Article Review: “Education as Design for Learning”

This fall I am working on a personal statement to articulate my core values and beliefs in education. In my research, I found “Education as Design for Learning,” an article by Richard Halverson and Erica Rosenfeld Halverson.

Perhaps this is an obvious statement, but I find that having the words to describe what you are thinking or observing is necessary  for thinking critically about it. When I am learning something, I need the big picture to hang the details on. Then, as I read, I can square my experience, understanding, and prior knowledge against the framework.

Article Summary

Halverson and Halverson describe the field of education research as fractured by a perceived lack of integrity. Education researchers have sought to legitimize their work by borrowing techniques from different disciplines, such as the “hard” sciences, but the diversity of approaches has further muddied the water: “The derivative approach to methods made education research too applied for theory, yet too abstract for practice.”

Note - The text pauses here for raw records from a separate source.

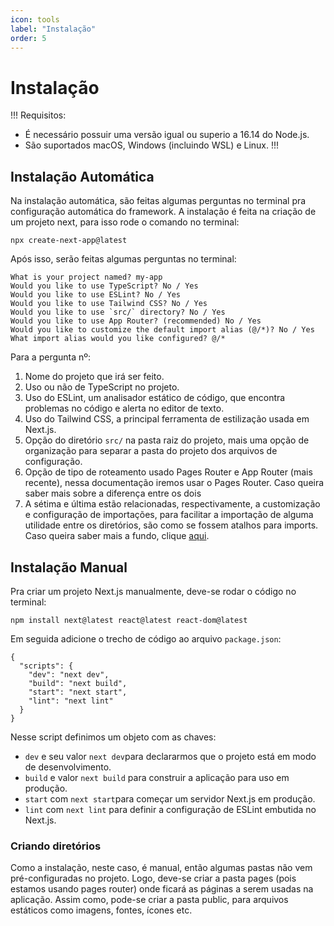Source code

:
 ```yaml
---
icon: tools
label: "Instalação"
order: 5
---
```


# Instalação

!!!
Requisitos:
- É necessário possuir uma versão igual ou superio a 16.14 do Node.js.
- São suportados macOS, Windows (incluindo WSL) e Linux.
!!!

## Instalação Automática

Na instalação automática, são feitas algumas perguntas no terminal pra configuração automática do framework. A instalação é feita na criação de um projeto next, para isso rode o comando no terminal:

```
npx create-next-app@latest
```

Após isso, serão feitas algumas perguntas no terminal:

```
What is your project named? my-app
Would you like to use TypeScript? No / Yes
Would you like to use ESLint? No / Yes
Would you like to use Tailwind CSS? No / Yes
Would you like to use `src/` directory? No / Yes
Would you like to use App Router? (recommended) No / Yes
Would you like to customize the default import alias (@/*)? No / Yes
What import alias would you like configured? @/*
```
Para a pergunta nº:
1. Nome do projeto que irá ser feito. 
2. Uso ou não de TypeScript no projeto.
3. Uso do ESLint, um analisador estático de código, que encontra problemas no código e alerta no editor de texto. 
4. Uso do Tailwind CSS, a principal ferramenta de estilização usada em Next.js. 
5. Opção do diretório `src/` na pasta raiz do projeto, mais uma opção de organização para separar a pasta do projeto dos arquivos de configuração.
6. Opção de tipo de roteamento usado Pages Router e App Router (mais recente), nessa documentação iremos usar o Pages Router. Caso queira saber mais sobre a diferença entre os dois
7. A sétima e última estão relacionadas, respectivamente, a customização e configuração de importações, para facilitar a importação de alguma utilidade entre os diretórios, são como se fossem atalhos para imports. Caso queira saber mais a fundo, clique [aqui](https://nextjs.org/docs/app/building-your-application/configuring/absolute-imports-and-module-aliases).

## Instalação Manual

Pra criar um projeto Next.js manualmente, deve-se rodar o código no terminal:

```
npm install next@latest react@latest react-dom@latest
```

Em seguida adicione o trecho de código ao arquivo `package.json`:

```
{
  "scripts": {
    "dev": "next dev",
    "build": "next build",
    "start": "next start",
    "lint": "next lint"
  }
}
```

Nesse script definimos um objeto com as chaves:

- `dev` e seu valor `next dev`para declararmos que o projeto está em modo de desenvolvimento.
- `build` e valor `next build` para construir a aplicação para uso em produção.
- `start` com `next start`para começar um servidor Next.js em produção.
- `lint` com `next lint` para definir a configuração de ESLint embutida no Next.js. 

### Criando diretórios

Como a instalação, neste caso, é manual, então algumas pastas não vem pré-configuradas no projeto. Logo, deve-se criar a pasta pages (pois estamos usando pages router) onde ficará as páginas a serem usadas na aplicação. Assim como, pode-se criar a pasta public, para arquivos estáticos como imagens, fontes, ícones etc.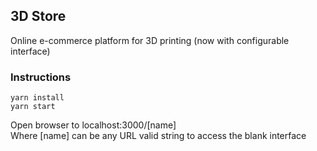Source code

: ## 3D Store

Online e-commerce platform for 3D printing (now with configurable interface)


### Instructions
```
yarn install
yarn start
```

Open browser to localhost:3000/[name]  
Where [name] can be any URL valid string to access the blank interface  
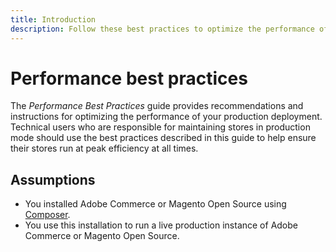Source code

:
 ```yaml
---
title: Introduction
description: Follow these best practices to optimize the performance of your Adobe Commerce or Magento Open Source deployment.
---
```


# Performance best practices

The _Performance Best Practices_ guide provides recommendations and instructions for optimizing the performance of your production deployment. Technical users who are responsible for maintaining stores in production mode should use the best practices described in this guide to help ensure their stores run at peak efficiency at all times.

## Assumptions

*  You installed Adobe Commerce or Magento Open Source using [Composer](https://devdocs.magento.com/guides/v2.4/install-gde/composer.html).
*  You use this installation to run a live production instance of Adobe Commerce or Magento Open Source.
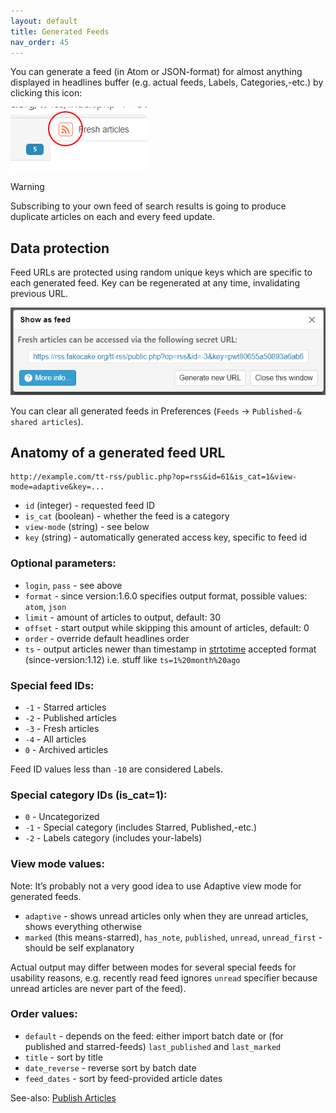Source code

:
 ```yaml
---
layout: default
title: Generated Feeds
nav_order: 45
---
```


You can generate a feed (in Atom or JSON-format) for almost anything displayed
in headlines buffer (e.g. actual feeds, Labels, Categories,-etc.) by clicking
this icon:

![](../images/gen_feed_icon.png)

> [!WARNING]
> Subscribing to your own feed of search results is going to produce
> duplicate articles on each and every feed update.

## Data protection

Feed URLs are protected using random unique keys which are specific to each
generated feed. Key can be regenerated at any time, invalidating previous URL.

![](../images/gen_feed_dialog.png)

You can clear all generated feeds in Preferences (`Feeds` &rarr; `Published-&
shared articles`).

## Anatomy of a generated feed URL

```
http://example.com/tt-rss/public.php?op=rss&id=61&is_cat=1&view-mode=adaptive&key=...
```

-   ``id`` (integer) - requested feed ID
-   ``is_cat`` (boolean) - whether the feed is a category
-   ``view-mode`` (string) - see below
-   ``key`` (string) - automatically generated access key, specific to feed id

### Optional parameters:

-   ``login``, ``pass`` - see above
-   ``format`` - since version:1.6.0 specifies output format, possible values: ``atom``, ``json``
-   ``limit`` - amount of articles to output, default: 30
-   ``offset`` - start output while skipping this amount of articles, default: 0
-   ``order`` - override default headlines order
-   ``ts`` - output articles newer than timestamp in [strtotime](http://www.php.net/manual/en/function.strtotime.php)
    accepted format (since-version:1.12) i.e. stuff like <code>ts=1%20month%20ago</code>

### Special feed IDs:

-   ``-1`` - Starred articles
-   ``-2`` - Published articles
-   ``-3`` - Fresh articles
-   ``-4`` - All articles
-   ``0`` - Archived articles

Feed ID values less than `-10` are considered Labels.

### Special category IDs (is\_cat=1):

-  ``0`` - Uncategorized
- ``-1`` - Special category (includes Starred, Published,-etc.)
- ``-2`` - Labels category (includes your-labels)

### View mode values:

Note: It’s probably not a very good idea to use Adaptive view mode for
generated feeds.

-   <code>adaptive</code> - shows unread articles only when they are
    unread articles, shows everything otherwise
-   <code>marked</code> (this means-starred), <code>has\_note</code>,
    <code>published</code>, <code>unread</code>,
    <code>unread\_first</code> - should be self explanatory

Actual output may differ between modes for several special feeds for
usability reasons, e.g. recently read feed ignores <code>unread</code>
specifier because unread articles are never part of the feed).

### Order values:

-   ``default`` - depends on the feed: either import batch date or (for published and starred-feeds) ``last_published`` and ``last_marked``
-   ``title`` - sort by title
-   ``date_reverse`` - reverse sort by batch date
-   ``feed_dates`` - sort by feed-provided article dates

See-also: [Publish Articles](Publish-Articles.md)
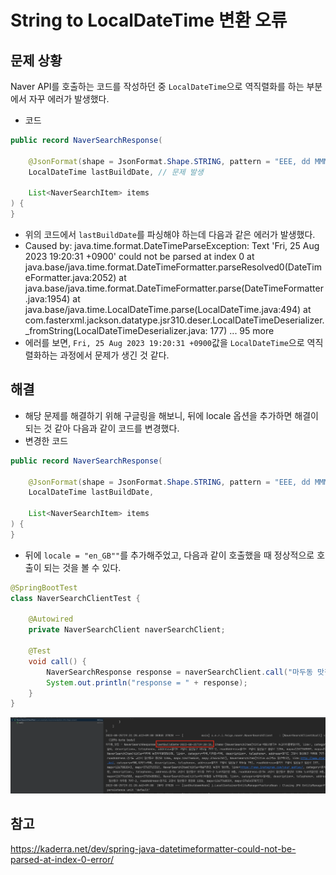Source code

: # String to LocalDateTime 변환 오류

## 문제 상황

Naver API를 호출하는 코드를 작성하던 중 `LocalDateTime`으로 역직렬화를 하는 부분에서 자꾸 에러가 발생했다.

- 코드

```java
public record NaverSearchResponse(

	@JsonFormat(shape = JsonFormat.Shape.STRING, pattern = "EEE, dd MMM yyyy HH:mm:ss Z")
	LocalDateTime lastBuildDate, // 문제 발생

	List<NaverSearchItem> items
) {
}
```

- 위의 코드에서 `lastBuildDate`를 파싱해야 하는데 다음과 같은 에러가 발생했다.
- Caused by: java.time.format.DateTimeParseException: Text 'Fri, 25 Aug 2023 19:20:31 +0900' could not be parsed at
  index 0
  at java.base/java.time.format.DateTimeFormatter.parseResolved0(DateTimeFormatter.java:2052)
  at java.base/java.time.format.DateTimeFormatter.parse(DateTimeFormatter.java:1954)
  at java.base/java.time.LocalDateTime.parse(LocalDateTime.java:494)
  at com.fasterxml.jackson.datatype.jsr310.deser.LocalDateTimeDeserializer._fromString(LocalDateTimeDeserializer.java:
  177)
  ... 95 more
- 에러를 보면, `Fri, 25 Aug 2023 19:20:31 +0900`값을 `LocalDateTime`으로 역직렬화하는 과정에서 문제가 생긴 것 같다.

## 해결

- 해당 문제를 해결하기 위해 구글링을 해보니, 뒤에 locale 옵션을 추가하면 해결이 되는 것 같아 다음과 같이 코드를 변경했다.
- 변경한 코드

```java
public record NaverSearchResponse(

	@JsonFormat(shape = JsonFormat.Shape.STRING, pattern = "EEE, dd MMM yyyy HH:mm:ss Z",  locale = "en_GB")
	LocalDateTime lastBuildDate,

	List<NaverSearchItem> items
) {
}
```

- 뒤에 `locale = "en_GB""`를 추가해주었고, 다음과 같이 호출했을 때 정상적으로 호출이 되는 것을 볼 수 있다.

```java
@SpringBootTest
class NaverSearchClientTest {

	@Autowired
	private NaverSearchClient naverSearchClient;

	@Test
	void call() {
		NaverSearchResponse response = naverSearchClient.call("마두동 맛집");
		System.out.println("response = " + response);
	}
}
```

![img.png](photo.png)

## 참고

https://kaderra.net/dev/spring-java-datetimeformatter-could-not-be-parsed-at-index-0-error/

The authors point out that the opportunity here is to seek what is unique about learning and teaching in order to find identity and direction. “This is where design comes in.” Learning is defined as the natural human process in which a person interacts with people, tools, and the world. Educators design structures to shape this interaction so as to achieve a desired outcome. Thus, “education research is the study of the design for learning.”

Using the lens of design also grounds learning in the “experience of the learner, rather than the organizational requirements of what needs to be learned, [which] continues to provide a compelling counter-narrative to the standards movement in school reform,” referring to Dewey’s The School and Society (1915).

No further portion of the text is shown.